- **How to complete this task**
All lines holding the word "label" in the listing below need to be copied.
┏━━
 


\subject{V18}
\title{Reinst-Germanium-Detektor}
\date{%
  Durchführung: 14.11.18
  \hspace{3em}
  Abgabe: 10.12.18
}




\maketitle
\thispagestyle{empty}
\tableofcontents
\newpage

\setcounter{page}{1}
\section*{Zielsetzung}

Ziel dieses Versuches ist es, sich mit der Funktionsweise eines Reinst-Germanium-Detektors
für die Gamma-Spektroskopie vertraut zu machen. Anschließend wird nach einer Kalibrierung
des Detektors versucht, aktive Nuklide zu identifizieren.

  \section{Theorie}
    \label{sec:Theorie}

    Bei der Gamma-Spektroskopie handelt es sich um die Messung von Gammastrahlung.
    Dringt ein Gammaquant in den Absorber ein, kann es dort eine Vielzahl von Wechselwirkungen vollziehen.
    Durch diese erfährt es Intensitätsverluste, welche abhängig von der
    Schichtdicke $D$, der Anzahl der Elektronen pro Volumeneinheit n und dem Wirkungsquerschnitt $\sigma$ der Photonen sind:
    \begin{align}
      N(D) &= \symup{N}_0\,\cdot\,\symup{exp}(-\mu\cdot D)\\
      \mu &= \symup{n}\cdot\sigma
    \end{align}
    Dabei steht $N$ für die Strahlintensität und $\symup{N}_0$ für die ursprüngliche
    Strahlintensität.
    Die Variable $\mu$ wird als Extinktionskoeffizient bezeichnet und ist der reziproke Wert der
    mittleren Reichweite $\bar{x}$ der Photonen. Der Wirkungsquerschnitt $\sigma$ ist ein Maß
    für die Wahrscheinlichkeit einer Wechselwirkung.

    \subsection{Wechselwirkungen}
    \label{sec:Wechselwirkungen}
┗━━
- **Problem solution**
    \label{sec:Theorie}
    \label{sec:Wechselwirkungen}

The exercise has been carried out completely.